I have some difficulty in believing in Biden's response, that he presonally believes life begins at conception but doesn't want to force his views on others. To say life begins at conception is a statement that carries a lot of weight; it means we effectively have ~800k murders in the US annually. It does not make much if any sense to accept this as true and then effectively say he's personally opposed to killing but doesn't want to force his opinion on anyone. Perhaps it may be possible to genuinely hold the opinions Biden's record shows on abortion and think that he is taking the best path to reducing it by enacting progressive economic policies, though I've always thought this is a little dumb too (like wouldn't outlawing it be the thing to do that would most drastically reduce the number of abortions....). There may be someone on the street somewhere who could be a faithful Catholic and believe this but I have trouble believing many hold this view, especially those in politics. Biden also didn't say that either. He started off talking about social justice (which had no apparent connection to the question whatsoever or at least none Biden stated) and then said we can't legislate morality. It sounded like "we can't legislate morality" combined with "we have a moral duty to help the poor".

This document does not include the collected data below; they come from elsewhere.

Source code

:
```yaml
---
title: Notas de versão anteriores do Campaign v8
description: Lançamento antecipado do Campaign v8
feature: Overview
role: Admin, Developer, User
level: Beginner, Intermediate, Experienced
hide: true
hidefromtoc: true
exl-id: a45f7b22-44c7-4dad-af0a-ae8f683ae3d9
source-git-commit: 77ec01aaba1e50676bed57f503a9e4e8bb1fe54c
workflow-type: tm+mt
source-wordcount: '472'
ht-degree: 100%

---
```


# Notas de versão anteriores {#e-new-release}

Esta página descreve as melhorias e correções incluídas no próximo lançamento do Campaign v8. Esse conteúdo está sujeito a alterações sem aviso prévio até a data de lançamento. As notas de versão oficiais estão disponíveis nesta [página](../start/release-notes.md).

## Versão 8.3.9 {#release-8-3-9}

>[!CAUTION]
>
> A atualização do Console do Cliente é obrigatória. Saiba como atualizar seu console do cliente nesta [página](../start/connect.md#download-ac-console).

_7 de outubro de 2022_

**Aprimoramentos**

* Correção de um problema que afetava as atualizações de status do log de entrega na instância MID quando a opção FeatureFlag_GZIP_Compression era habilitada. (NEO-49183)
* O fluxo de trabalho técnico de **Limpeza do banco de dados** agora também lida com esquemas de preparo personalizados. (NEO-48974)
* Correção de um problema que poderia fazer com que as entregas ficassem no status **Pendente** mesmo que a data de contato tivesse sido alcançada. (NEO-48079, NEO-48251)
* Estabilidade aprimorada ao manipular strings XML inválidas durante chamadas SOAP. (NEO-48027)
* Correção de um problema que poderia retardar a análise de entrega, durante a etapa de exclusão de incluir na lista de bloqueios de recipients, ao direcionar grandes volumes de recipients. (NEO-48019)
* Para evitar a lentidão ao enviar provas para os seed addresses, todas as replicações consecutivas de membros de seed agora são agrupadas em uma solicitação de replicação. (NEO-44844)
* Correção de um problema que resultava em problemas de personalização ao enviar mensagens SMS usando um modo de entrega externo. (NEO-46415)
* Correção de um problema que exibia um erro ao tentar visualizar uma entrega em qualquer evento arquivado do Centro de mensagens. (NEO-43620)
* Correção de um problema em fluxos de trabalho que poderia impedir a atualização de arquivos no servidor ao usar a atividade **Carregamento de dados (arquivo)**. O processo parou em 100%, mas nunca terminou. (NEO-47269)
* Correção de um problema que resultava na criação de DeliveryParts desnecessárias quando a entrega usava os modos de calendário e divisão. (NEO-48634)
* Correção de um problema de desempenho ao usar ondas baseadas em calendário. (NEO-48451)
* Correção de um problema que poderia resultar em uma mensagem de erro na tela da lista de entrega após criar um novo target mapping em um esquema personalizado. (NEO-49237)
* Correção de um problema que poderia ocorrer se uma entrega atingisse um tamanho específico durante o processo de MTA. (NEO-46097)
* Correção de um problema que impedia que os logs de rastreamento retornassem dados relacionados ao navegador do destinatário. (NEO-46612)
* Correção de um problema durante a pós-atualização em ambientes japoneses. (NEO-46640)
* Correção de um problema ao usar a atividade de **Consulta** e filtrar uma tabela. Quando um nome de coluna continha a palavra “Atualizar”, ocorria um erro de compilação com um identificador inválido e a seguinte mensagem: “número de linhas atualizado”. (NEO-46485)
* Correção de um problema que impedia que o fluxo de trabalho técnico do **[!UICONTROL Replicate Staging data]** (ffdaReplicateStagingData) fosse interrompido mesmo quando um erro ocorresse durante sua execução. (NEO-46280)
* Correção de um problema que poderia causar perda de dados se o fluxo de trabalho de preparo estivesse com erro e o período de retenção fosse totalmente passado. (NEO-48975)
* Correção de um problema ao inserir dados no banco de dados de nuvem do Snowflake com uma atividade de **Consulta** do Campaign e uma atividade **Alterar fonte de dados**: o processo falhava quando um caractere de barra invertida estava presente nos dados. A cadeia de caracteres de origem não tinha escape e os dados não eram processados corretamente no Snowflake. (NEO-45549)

Of course life begins at conception.  What a silly thing to argue about.  The sperm and ovum unite through fertilization, creating a zygote that will implant in the uterine wall.  That is how human life begins.  For flowers, mullosks, trees, and algae, the details are different, but there's a moment that sets the ball rolling and that moment begins the life.

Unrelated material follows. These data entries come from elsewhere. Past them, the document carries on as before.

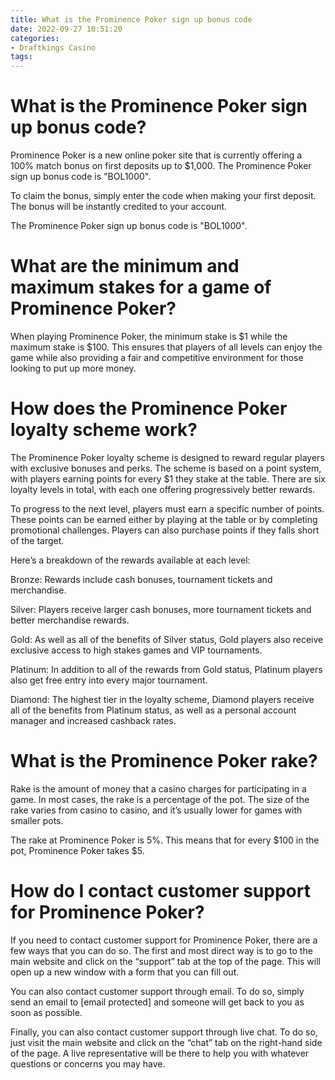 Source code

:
 ```yaml
---
title: What is the Prominence Poker sign up bonus code
date: 2022-09-27 10:51:20
categories:
- Draftkings Casino
tags:
---
```



#  What is the Prominence Poker sign up bonus code?

Prominence Poker is a new online poker site that is currently offering a 100% match bonus on first deposits up to $1,000. The Prominence Poker sign up bonus code is "BOL1000".

To claim the bonus, simply enter the code when making your first deposit. The bonus will be instantly credited to your account.

The Prominence Poker sign up bonus code is "BOL1000".

#  What are the minimum and maximum stakes for a game of Prominence Poker?

When playing Prominence Poker, the minimum stake is $1 while the maximum stake is $100. This ensures that players of all levels can enjoy the game while also providing a fair and competitive environment for those looking to put up more money.

#  How does the Prominence Poker loyalty scheme work?

The Prominence Poker loyalty scheme is designed to reward regular players with exclusive bonuses and perks. The scheme is based on a point system, with players earning points for every $1 they stake at the table. There are six loyalty levels in total, with each one offering progressively better rewards.

To progress to the next level, players must earn a specific number of points. These points can be earned either by playing at the table or by completing promotional challenges. Players can also purchase points if they falls short of the target.

Here’s a breakdown of the rewards available at each level:

Bronze: Rewards include cash bonuses, tournament tickets and merchandise.

Silver: Players receive larger cash bonuses, more tournament tickets and better merchandise rewards.

Gold: As well as all of the benefits of Silver status, Gold players also receive exclusive access to high stakes games and VIP tournaments.

Platinum: In addition to all of the rewards from Gold status, Platinum players also get free entry into every major tournament.

Diamond: The highest tier in the loyalty scheme, Diamond players receive all of the benefits from Platinum status, as well as a personal account manager and increased cashback rates.

#  What is the Prominence Poker rake?

Rake is the amount of money that a casino charges for participating in a game. In most cases, the rake is a percentage of the pot. The size of the rake varies from casino to casino, and it’s usually lower for games with smaller pots.

The rake at Prominence Poker is 5%. This means that for every $100 in the pot, Prominence Poker takes $5.

#  How do I contact customer support for Prominence Poker?

If you need to contact customer support for Prominence Poker, there are a few ways that you can do so. The first and most direct way is to go to the main website and click on the “support” tab at the top of the page. This will open up a new window with a form that you can fill out.

You can also contact customer support through email. To do so, simply send an email to [email protected] and someone will get back to you as soon as possible.

Finally, you can also contact customer support through live chat. To do so, just visit the main website and click on the “chat” tab on the right-hand side of the page. A live representative will be there to help you with whatever questions or concerns you may have.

It's a little disingenuous to pretend that this should affect fertilization policy.  It'd be one thing if we really had some deep-rooted societal objection to killing, but that is demonstrably not the case.  Our nation was born of a violent and illegal insurrection, and we've been killing each other ever since.   We sentence people to capital punishment, we send our own sons and daughters to die on the desert sands in order to further our economic interests, and we regularly acquit those who kill in the name of self defense.  Even Paul Ryan himself, who, like Joe Biden, claims that life begins at conception, offers rape as a legitimate circumstance under which a life might be aborted.  Does that embryo know that it was the product of rape?  Does mitosis happen differently when the genetic material came from a stranger rather than a friend?  Of course not.  If you look deep enough, you can find inconsistencies everywhere, but to get hung up on a question such as "when does life begin?" is like putting the horse after the cart. 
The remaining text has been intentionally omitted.